Monday, September 26, 2011

ADK Bear Camp 2011

Bear Camp 2011 has ended, and there are no bear steaks to distribute to Grouser friends.  I had a great time, though, exploring the environs of my new ADK camp, christened Twin Moose.


I made camp with a friend two days before the opener of early bear season on the "middle landing" of the timber lands I am leasing in the Big Moose tract, near Big Moose station, Twitchell Lake, and Big Moose Lake. The weather was unseasonably cold and we spent the first few nights dealing with the hardest September frosts anyone up that way could remember.  But it felt like hunting season, and all was well, so long as you had a mummy bag and some good whiskey.  I had both.
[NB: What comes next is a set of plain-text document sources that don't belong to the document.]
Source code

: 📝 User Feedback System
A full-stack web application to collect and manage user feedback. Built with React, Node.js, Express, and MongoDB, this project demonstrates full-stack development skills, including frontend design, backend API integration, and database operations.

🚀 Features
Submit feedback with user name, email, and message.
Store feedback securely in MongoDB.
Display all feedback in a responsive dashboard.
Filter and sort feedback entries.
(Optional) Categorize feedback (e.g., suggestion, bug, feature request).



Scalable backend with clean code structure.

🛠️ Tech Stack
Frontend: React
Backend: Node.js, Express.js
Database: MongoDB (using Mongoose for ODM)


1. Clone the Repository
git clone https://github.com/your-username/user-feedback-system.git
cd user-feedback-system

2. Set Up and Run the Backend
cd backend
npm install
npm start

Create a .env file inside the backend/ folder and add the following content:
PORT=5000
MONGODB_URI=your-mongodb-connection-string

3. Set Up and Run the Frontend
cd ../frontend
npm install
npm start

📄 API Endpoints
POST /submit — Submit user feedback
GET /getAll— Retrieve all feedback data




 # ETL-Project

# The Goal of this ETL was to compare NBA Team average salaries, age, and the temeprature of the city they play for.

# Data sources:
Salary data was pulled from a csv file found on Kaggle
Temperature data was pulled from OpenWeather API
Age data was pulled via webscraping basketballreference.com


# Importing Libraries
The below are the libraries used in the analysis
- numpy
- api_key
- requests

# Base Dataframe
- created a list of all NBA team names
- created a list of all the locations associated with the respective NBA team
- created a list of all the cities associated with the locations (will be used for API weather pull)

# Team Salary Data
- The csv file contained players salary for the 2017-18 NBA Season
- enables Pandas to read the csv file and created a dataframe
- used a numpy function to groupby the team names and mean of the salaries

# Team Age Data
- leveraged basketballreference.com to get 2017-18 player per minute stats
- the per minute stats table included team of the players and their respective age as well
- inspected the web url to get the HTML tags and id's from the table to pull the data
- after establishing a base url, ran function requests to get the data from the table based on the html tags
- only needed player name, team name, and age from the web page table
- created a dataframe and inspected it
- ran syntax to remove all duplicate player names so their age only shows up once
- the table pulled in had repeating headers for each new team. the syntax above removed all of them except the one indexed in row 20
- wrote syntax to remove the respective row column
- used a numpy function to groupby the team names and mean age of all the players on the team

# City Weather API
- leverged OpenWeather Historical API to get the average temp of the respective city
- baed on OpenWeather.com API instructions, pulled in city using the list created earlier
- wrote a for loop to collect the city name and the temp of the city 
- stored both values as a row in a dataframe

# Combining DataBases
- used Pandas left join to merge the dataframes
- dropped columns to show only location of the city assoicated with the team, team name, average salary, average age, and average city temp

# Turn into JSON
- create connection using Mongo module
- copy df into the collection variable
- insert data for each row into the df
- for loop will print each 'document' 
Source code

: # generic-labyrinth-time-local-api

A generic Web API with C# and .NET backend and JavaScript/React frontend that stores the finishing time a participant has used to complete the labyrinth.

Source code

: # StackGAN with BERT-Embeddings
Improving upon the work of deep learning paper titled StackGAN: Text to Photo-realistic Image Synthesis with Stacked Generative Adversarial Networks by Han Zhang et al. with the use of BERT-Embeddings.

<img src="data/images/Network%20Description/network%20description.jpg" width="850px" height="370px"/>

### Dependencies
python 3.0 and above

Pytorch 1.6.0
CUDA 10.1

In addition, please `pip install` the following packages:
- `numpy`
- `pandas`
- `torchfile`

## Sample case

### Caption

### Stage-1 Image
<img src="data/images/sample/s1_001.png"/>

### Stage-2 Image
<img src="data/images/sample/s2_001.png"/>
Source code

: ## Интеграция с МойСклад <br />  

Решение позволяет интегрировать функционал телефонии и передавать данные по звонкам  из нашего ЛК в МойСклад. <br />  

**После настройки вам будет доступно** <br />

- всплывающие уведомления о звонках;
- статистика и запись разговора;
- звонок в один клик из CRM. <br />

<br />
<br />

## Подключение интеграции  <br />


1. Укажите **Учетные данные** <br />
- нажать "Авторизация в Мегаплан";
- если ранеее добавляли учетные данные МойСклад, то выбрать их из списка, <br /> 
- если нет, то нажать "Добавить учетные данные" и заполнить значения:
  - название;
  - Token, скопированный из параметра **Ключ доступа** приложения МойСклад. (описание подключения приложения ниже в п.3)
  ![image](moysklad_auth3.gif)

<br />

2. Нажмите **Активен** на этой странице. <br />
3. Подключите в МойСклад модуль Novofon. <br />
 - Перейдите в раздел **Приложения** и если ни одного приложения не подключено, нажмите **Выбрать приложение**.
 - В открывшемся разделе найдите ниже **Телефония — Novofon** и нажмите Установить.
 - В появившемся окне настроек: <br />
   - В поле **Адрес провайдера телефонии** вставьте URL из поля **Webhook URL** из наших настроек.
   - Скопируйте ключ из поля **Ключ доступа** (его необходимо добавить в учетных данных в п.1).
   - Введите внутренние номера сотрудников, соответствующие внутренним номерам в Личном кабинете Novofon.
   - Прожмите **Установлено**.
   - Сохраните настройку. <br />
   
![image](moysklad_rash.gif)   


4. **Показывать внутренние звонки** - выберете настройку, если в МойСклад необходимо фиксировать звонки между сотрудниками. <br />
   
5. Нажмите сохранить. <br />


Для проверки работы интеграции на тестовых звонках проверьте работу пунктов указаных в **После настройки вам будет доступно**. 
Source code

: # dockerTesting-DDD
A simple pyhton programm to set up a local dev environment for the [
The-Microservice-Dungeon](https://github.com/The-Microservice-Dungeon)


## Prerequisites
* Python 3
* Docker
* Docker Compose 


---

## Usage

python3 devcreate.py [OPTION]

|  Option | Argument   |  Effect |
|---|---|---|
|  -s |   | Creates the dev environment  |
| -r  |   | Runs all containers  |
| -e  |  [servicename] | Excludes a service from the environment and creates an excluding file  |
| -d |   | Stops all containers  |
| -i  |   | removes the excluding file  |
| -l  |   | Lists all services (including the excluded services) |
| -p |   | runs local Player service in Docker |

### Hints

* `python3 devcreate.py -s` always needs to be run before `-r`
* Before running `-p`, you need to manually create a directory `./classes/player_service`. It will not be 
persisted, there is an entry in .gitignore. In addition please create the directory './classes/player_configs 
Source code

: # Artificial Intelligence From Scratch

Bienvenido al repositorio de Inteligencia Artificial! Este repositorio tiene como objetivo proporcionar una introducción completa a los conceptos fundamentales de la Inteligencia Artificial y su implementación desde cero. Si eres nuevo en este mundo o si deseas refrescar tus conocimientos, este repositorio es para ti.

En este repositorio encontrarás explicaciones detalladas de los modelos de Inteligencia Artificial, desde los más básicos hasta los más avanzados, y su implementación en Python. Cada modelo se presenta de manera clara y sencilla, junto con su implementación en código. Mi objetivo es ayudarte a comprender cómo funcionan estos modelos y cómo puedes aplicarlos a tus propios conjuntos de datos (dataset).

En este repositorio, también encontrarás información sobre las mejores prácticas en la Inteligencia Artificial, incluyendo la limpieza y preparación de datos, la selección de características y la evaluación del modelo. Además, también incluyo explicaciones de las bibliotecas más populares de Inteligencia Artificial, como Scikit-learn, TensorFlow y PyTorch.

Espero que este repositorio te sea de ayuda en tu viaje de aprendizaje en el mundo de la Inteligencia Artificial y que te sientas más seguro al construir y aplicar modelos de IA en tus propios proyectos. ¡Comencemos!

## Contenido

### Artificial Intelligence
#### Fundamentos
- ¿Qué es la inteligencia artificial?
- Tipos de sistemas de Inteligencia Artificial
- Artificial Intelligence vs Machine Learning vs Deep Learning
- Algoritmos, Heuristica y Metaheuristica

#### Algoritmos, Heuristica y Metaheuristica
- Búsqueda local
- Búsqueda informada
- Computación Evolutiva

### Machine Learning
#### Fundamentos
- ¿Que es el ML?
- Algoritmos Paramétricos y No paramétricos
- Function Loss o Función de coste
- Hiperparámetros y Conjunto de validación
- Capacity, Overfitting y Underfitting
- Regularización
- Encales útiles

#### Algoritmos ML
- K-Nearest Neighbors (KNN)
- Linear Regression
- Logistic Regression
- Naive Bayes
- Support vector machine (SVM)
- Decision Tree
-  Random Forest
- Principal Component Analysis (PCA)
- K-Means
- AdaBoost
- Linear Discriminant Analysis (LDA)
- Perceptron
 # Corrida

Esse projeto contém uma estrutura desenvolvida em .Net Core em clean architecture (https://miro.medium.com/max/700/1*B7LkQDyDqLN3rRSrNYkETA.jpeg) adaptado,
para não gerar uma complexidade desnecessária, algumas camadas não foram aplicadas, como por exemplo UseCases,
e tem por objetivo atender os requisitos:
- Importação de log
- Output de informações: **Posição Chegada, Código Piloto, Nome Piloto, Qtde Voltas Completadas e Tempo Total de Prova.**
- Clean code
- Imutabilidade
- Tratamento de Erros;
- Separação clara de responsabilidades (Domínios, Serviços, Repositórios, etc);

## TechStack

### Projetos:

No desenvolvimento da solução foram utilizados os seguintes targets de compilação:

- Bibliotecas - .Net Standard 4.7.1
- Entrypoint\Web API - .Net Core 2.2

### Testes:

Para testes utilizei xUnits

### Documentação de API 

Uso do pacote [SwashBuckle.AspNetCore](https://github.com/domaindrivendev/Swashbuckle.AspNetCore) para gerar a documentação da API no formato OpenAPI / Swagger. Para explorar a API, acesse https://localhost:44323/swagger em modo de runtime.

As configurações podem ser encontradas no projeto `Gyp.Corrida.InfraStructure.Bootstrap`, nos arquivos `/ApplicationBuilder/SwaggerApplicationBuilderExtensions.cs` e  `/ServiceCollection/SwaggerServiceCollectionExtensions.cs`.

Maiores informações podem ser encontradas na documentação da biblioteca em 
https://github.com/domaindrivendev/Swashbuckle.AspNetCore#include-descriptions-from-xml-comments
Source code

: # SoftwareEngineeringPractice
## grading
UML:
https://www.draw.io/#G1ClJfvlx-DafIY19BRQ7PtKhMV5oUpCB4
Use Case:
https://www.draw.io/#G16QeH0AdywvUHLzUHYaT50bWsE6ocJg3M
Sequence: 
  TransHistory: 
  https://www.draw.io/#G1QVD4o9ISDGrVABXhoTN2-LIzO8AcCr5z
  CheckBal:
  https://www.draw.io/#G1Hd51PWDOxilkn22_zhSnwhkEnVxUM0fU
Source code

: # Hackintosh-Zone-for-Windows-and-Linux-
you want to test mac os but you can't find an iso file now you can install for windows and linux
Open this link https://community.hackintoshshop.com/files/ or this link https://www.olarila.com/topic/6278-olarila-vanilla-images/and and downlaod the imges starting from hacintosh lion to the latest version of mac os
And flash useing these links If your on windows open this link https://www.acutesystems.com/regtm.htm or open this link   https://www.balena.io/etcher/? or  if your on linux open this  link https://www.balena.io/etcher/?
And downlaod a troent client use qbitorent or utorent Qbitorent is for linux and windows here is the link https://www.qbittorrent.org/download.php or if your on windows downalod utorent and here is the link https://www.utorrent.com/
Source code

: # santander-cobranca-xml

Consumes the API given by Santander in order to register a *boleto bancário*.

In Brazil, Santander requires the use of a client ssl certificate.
Bear Camp on the middle landing

Another view of Bear Camp.
My friend Paul and I fished Twitchell Lake and scouted on the first day and probably spent too much time crashing through the thick stuff bushwacking the property lines.  It is my opinion that we sent a bear right through the camp the day before the season, and I could hear my dog Artemis going absolutely ballistic like I have never ever heard her sound before. We could find no bear sign in camp, however.



Twitchell Lake at sundown.

On opening morning, we were up long before dawn and made a hearty eggs and sausage breakfast complete with Cagey's campfire coffee.  We flipped for stand selection and Paul won the toss.  He selected "the bench" stand, a stand up on a bench between two beech ridges.  Its a great spot.  That left me with the stand along one of the two beaver ponds on the lease, along a recently cleared logging road-come-snowmobiling trail.  There was game sign of all kinds in the mud there a-plenty- deer, turkey, fox & coyote, and older not-so-fresh bear sign.  And there were moose tracks.

After a few uneventful but stunningly beautiful early morning hours on stand, where I watched the frost melt from the leaves of the reddening maples and heard it rain down on the still lush forest floor like a spring shower, I was jolted from my reverie by the sounds of crashing brush and snapping twigs coming down the mountain to my south east.  The sounds got closer and louder, and my heart raced as I raised my gun (the trusty drilling) and began to collect a site picture through the scope of a spot on the logging trail where I expected the dark and large sounding bruin to pop out.  As I found a rest on the tree, the brush rustled and a branch snapped at the overgrown-with-brambles trail's edge.  Any second.  I saw movement.  I saw a a dark shape. It poked out its head and there stood before me a massive brown horses head.  I blinked. "What the f*#$?!" could be heard in the Adirondack wilderness.  As my mind raced to make sense of what was unfolding before me, and as I watched through the scope, the "horse," after pausing a few seconds to make sure the coast was clear, stepped into the clear.  The cross hairs drifted to vitals as this beast stood broadside.  And then, out plopped one, then two, miniatures of the big long-legged creature, which I was now identifying as  Alces alces americana.  Now, I have seen a few moose, but never a cow with a calf, certainly not a cow with twins, and most definitely not within bow range broadside.   This was just simply COOL.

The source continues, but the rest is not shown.